→ **RECORDS FOR THIS TASK**

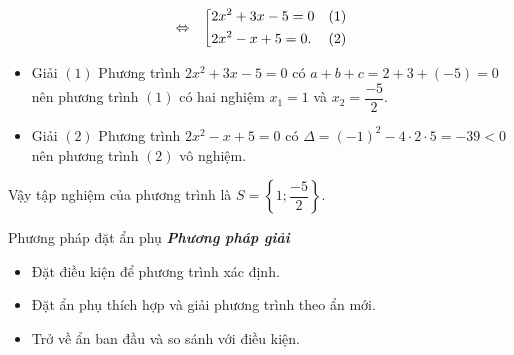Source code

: \begin{vd}
{\begin{enumerate}
\begin{eqnarray}
	&\Leftrightarrow& \left[\begin{aligned}&2x^2+3x-5=0 &(1)\\ &2x^2-x+5=0. &(2)\end{aligned}\right.\notag
	\end{eqnarray}
	\begin{itemize}
		\item Giải $(1)$ Phương trình $2x^2+3x-5=0$ có $a+b+c=2+3+(-5)=0$ nên phương trình $(1)$ có hai nghiệm $x_1=1$ và $x_2=\dfrac{-5}{2}$.
		\item Giải $(2)$ Phương trình $2x^2-x+5=0$ có $\Delta=(-1)^2-4\cdot 2\cdot 5=-39<0$ nên phương trình $(2)$ vô nghiệm.
	\end{itemize}
Vậy tập nghiệm của phương trình là $S=\left\lbrace 1;\dfrac{-5}{2}\right\rbrace$.
\end{enumerate}
}
\end{vd}

\begin{dang}{Phương pháp đặt ẩn phụ}
	\textbf{\textit{Phương pháp giải}}
	\begin{itemize}
		\item Đặt điều kiện để phương trình xác định.
		\item Đặt ẩn phụ thích hợp và giải phương trình theo ẩn mới.
		\item Trở về ẩn ban đầu và so sánh với điều kiện.
	\end{itemize}
\end{dang}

→ **BRIEF**
For each line in the entries that contains the string "kiện", make a copy.

→ **YOUR RESPONSE**
		\item Đặt điều kiện để phương trình xác định.
		\item Trở về ẩn ban đầu và so sánh với điều kiện.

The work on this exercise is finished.